MoMA PS1 is one of the most unique exhibition spaces. For those who hate school, it brings back memories of classroom tediousness and for those who love it, it’s reminiscent of the days when children sat on the front steps waiting to be picked up. Going there is always a good adventure, especially when Patti Smith is performing in a stage the size of your living room, reading excerpts from her book “Just Kids” and being the class act she’s always been.
As one of the most important artistic provocateurs of our time, Christoph Schlingensief combined political outrage and satire in his work to depict German modern history in a rather shocking way. Using multimedia tools he was able to convey themes of immigration, authenticity, and religion, causing controversy and upsetting German complacency most of his life. In a never-ending attempt to challenge the status quo, Schlingensief and Patti Smith have collaborated in the past, developing a great friendship that ended too soon due to Schlingensief’s death. His retrospective series at MoMA PS1does not fail to get the audience to think critically about many of today’s socio-political issues, and there is no one better than Patti Smith to open its doors to the public.

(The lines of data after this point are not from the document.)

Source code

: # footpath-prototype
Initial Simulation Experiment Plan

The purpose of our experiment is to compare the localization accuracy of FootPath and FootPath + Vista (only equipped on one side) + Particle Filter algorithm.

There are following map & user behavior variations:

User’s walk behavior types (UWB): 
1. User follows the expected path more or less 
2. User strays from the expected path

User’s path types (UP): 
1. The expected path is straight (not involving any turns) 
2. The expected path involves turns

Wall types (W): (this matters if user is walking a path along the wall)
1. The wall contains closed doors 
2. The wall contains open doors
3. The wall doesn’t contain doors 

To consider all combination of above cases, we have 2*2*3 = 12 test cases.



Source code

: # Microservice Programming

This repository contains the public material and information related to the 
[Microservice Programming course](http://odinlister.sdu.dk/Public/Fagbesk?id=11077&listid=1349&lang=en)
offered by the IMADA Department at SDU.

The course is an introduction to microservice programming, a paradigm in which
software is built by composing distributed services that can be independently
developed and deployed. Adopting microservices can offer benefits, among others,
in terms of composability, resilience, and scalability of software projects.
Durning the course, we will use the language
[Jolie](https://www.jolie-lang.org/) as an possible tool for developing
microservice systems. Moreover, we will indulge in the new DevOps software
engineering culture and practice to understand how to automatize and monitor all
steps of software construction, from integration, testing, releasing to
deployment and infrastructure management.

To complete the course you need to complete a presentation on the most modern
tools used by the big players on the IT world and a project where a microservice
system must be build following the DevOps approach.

Emphasizing the importance of cherishing life and creativity, Patti Smith celebrated Schlingensief’s art and friendship with a private concert at the MoMA PS1 Dome. Although the opening coincided with the date of Robert Mapplethorpe’s death, Smith was in good spirits, contributing to the celebrative yet nostalgic tone of the show. An attentive, reverent crowd listened carefully to Smith’s reading of her goodbye letter to Mapplethorpe, followed by an account of what life was like when both of these legends were part of her life.
For those who missed the opening, no need to fret; Smith is performing again at Carnegie Hall on Tuesday, and the exhibit will be showing at PS1 through May 25th.